**Instructions for the task**
Write out all the data again, exactly as shown.

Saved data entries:
===
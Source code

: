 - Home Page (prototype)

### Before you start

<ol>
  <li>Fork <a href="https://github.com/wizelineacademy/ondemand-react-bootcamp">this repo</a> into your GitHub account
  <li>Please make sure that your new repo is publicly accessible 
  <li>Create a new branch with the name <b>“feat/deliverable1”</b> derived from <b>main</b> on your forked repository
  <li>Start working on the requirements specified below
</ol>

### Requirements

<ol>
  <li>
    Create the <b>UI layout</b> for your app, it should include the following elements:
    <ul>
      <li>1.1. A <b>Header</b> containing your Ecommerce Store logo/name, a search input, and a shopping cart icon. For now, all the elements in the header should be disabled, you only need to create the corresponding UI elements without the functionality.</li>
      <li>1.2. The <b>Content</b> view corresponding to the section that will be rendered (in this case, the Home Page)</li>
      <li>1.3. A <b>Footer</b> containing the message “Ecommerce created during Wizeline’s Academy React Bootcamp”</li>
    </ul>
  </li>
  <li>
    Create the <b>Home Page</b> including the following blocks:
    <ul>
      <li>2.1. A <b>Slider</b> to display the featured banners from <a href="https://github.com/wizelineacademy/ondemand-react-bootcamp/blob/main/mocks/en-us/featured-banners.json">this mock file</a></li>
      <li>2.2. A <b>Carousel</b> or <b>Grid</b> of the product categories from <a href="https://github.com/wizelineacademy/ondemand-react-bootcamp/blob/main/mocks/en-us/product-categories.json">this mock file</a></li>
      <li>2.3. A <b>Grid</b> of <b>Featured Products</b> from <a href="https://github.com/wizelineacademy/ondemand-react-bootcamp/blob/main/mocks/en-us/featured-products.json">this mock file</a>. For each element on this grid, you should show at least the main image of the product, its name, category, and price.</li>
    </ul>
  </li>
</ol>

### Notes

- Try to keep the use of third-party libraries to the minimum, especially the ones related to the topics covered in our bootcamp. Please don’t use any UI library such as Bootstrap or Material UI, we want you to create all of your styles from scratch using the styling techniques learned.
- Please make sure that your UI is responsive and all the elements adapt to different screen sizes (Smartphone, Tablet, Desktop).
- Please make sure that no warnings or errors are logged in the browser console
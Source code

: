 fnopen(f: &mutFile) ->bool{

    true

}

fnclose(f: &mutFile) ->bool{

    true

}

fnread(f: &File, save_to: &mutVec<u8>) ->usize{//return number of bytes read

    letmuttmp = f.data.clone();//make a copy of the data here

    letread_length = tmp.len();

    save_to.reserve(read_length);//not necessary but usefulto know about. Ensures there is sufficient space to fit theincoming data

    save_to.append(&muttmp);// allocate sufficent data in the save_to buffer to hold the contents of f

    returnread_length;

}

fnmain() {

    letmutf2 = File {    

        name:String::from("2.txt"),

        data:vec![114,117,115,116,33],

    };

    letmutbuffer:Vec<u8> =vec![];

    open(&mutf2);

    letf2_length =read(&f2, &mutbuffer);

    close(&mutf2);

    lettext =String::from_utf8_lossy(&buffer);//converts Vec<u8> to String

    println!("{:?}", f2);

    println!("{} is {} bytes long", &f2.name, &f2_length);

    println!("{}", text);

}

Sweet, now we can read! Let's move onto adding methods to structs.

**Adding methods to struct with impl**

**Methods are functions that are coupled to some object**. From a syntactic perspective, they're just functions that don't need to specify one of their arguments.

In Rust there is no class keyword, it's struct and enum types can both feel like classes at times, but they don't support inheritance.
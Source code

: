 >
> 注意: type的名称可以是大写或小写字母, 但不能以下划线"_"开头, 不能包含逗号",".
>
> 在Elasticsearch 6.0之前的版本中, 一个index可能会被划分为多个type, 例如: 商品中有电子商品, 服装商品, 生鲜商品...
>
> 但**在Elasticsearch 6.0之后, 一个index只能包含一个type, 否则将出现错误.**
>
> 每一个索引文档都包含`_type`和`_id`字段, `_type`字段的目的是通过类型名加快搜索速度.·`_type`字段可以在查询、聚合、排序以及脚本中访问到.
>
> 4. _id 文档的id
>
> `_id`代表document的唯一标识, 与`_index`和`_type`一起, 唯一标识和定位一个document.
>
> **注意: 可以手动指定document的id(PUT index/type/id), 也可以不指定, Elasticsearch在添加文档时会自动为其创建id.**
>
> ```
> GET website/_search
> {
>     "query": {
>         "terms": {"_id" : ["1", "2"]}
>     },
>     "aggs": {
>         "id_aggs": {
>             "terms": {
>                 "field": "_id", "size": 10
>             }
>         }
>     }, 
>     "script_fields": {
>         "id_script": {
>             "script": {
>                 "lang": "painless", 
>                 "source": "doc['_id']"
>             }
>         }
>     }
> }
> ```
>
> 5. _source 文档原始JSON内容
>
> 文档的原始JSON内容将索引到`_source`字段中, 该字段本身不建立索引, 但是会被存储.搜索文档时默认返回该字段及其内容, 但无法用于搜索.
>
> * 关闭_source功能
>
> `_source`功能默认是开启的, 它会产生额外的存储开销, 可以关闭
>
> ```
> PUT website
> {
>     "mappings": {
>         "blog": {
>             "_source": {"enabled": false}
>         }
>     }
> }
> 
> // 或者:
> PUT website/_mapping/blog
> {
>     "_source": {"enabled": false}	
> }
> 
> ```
===
**Solution**
Source code

: - Home Page (prototype)

### Before you start

<ol>
  <li>Fork <a href="https://github.com/wizelineacademy/ondemand-react-bootcamp">this repo</a> into your GitHub account
  <li>Please make sure that your new repo is publicly accessible 
  <li>Create a new branch with the name <b>“feat/deliverable1”</b> derived from <b>main</b> on your forked repository
  <li>Start working on the requirements specified below
</ol>

### Requirements

<ol>
  <li>
    Create the <b>UI layout</b> for your app, it should include the following elements:
    <ul>
      <li>1.1. A <b>Header</b> containing your Ecommerce Store logo/name, a search input, and a shopping cart icon. For now, all the elements in the header should be disabled, you only need to create the corresponding UI elements without the functionality.</li>
      <li>1.2. The <b>Content</b> view corresponding to the section that will be rendered (in this case, the Home Page)</li>
      <li>1.3. A <b>Footer</b> containing the message “Ecommerce created during Wizeline’s Academy React Bootcamp”</li>
    </ul>
  </li>
  <li>
    Create the <b>Home Page</b> including the following blocks:
    <ul>
      <li>2.1. A <b>Slider</b> to display the featured banners from <a href="https://github.com/wizelineacademy/ondemand-react-bootcamp/blob/main/mocks/en-us/featured-banners.json">this mock file</a></li>
      <li>2.2. A <b>Carousel</b> or <b>Grid</b> of the product categories from <a href="https://github.com/wizelineacademy/ondemand-react-bootcamp/blob/main/mocks/en-us/product-categories.json">this mock file</a></li>
      <li>2.3. A <b>Grid</b> of <b>Featured Products</b> from <a href="https://github.com/wizelineacademy/ondemand-react-bootcamp/blob/main/mocks/en-us/featured-products.json">this mock file</a>. For each element on this grid, you should show at least the main image of the product, its name, category, and price.</li>
    </ul>
  </li>
</ol>

### Notes

- Try to keep the use of third-party libraries to the minimum, especially the ones related to the topics covered in our bootcamp. Please don’t use any UI library such as Bootstrap or Material UI, we want you to create all of your styles from scratch using the styling techniques learned.
- Please make sure that your UI is responsive and all the elements adapt to different screen sizes (Smartphone, Tablet, Desktop).
- Please make sure that no warnings or errors are logged in the browser console
Source code

: fnopen(f: &mutFile) ->bool{

    true

}

fnclose(f: &mutFile) ->bool{

    true

}

fnread(f: &File, save_to: &mutVec<u8>) ->usize{//return number of bytes read

    letmuttmp = f.data.clone();//make a copy of the data here

    letread_length = tmp.len();

    save_to.reserve(read_length);//not necessary but usefulto know about. Ensures there is sufficient space to fit theincoming data

    save_to.append(&muttmp);// allocate sufficent data in the save_to buffer to hold the contents of f

    returnread_length;

}

fnmain() {

    letmutf2 = File {    

        name:String::from("2.txt"),

        data:vec![114,117,115,116,33],

    };

    letmutbuffer:Vec<u8> =vec![];

    open(&mutf2);

    letf2_length =read(&f2, &mutbuffer);

    close(&mutf2);

    lettext =String::from_utf8_lossy(&buffer);//converts Vec<u8> to String

    println!("{:?}", f2);

    println!("{} is {} bytes long", &f2.name, &f2_length);

    println!("{}", text);

}

Sweet, now we can read! Let's move onto adding methods to structs.

**Adding methods to struct with impl**

**Methods are functions that are coupled to some object**. From a syntactic perspective, they're just functions that don't need to specify one of their arguments.

In Rust there is no class keyword, it's struct and enum types can both feel like classes at times, but they don't support inheritance.
Source code

: >
> 注意: type的名称可以是大写或小写字母, 但不能以下划线"_"开头, 不能包含逗号",".
>
> 在Elasticsearch 6.0之前的版本中, 一个index可能会被划分为多个type, 例如: 商品中有电子商品, 服装商品, 生鲜商品...
>
> 但**在Elasticsearch 6.0之后, 一个index只能包含一个type, 否则将出现错误.**
>
> 每一个索引文档都包含`_type`和`_id`字段, `_type`字段的目的是通过类型名加快搜索速度.·`_type`字段可以在查询、聚合、排序以及脚本中访问到.
>
> 4. _id 文档的id
>
> `_id`代表document的唯一标识, 与`_index`和`_type`一起, 唯一标识和定位一个document.
>
> **注意: 可以手动指定document的id(PUT index/type/id), 也可以不指定, Elasticsearch在添加文档时会自动为其创建id.**
>
> ```
> GET website/_search
> {
>     "query": {
>         "terms": {"_id" : ["1", "2"]}
>     },
>     "aggs": {
>         "id_aggs": {
>             "terms": {
>                 "field": "_id", "size": 10
>             }
>         }
>     }, 
>     "script_fields": {
>         "id_script": {
>             "script": {
>                 "lang": "painless", 
>                 "source": "doc['_id']"
>             }
>         }
>     }
> }
> ```
>
> 5. _source 文档原始JSON内容
>
> 文档的原始JSON内容将索引到`_source`字段中, 该字段本身不建立索引, 但是会被存储.搜索文档时默认返回该字段及其内容, 但无法用于搜索.
>
> * 关闭_source功能
>
> `_source`功能默认是开启的, 它会产生额外的存储开销, 可以关闭
>
> ```
> PUT website
> {
>     "mappings": {
>         "blog": {
>             "_source": {"enabled": false}
>         }
>     }
> }
> 
> // 或者:
> PUT website/_mapping/blog
> {
>     "_source": {"enabled": false}	
> }
> 
> ```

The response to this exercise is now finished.